[Start of section]
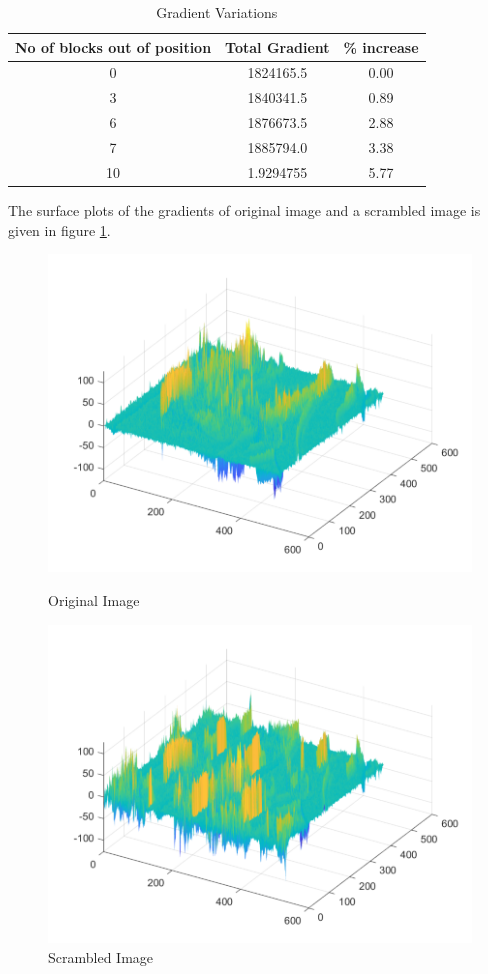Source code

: \documentclass[journal, compsoc]{IEEEtran}
\begin{document}
\begin{table}[!h]
\renewcommand{\arraystretch}{1.3}
\caption{Gradient Variations}
\label{tab:grad}
\centering
\begin{tabular}{c||c||c}
\hline
\bfseries No of blocks out of position & \bfseries Total Gradient & \bfseries \% increase\\
\hline\hline
0 & 1824165.5 & 0.00\\
3 & 1840341.5 & 0.89\\
6 & 1876673.5 & 2.88\\
7 & 1885794.0 & 3.38\\
10 & 1.9294755 & 5.77\\
\hline
\end{tabular}
\end{table}

The surface plots of the gradients of original image and a scrambled image is given in figure \ref{img:scr}.

\begin{figure}[!h]
\label{img:scr}
  \includegraphics[width=\linewidth]{less_scrambled_gradient.pdf}
  \caption{Original Image}
\endminipage\hfill
{}
  \includegraphics[width=\linewidth]{scrambled_gradient.pdf}
  \caption{Scrambled Image}
\endminipage
\end{figure}
\end{document}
[End of section]
--- WHAT TO DO ---
In the records above, find each line that mentions the word "includegraphics", and copy it.

--- RESPONSE TO THE EXERCISE ---
  \includegraphics[width=\linewidth]{less_scrambled_gradient.pdf}
  \includegraphics[width=\linewidth]{scrambled_gradient.pdf}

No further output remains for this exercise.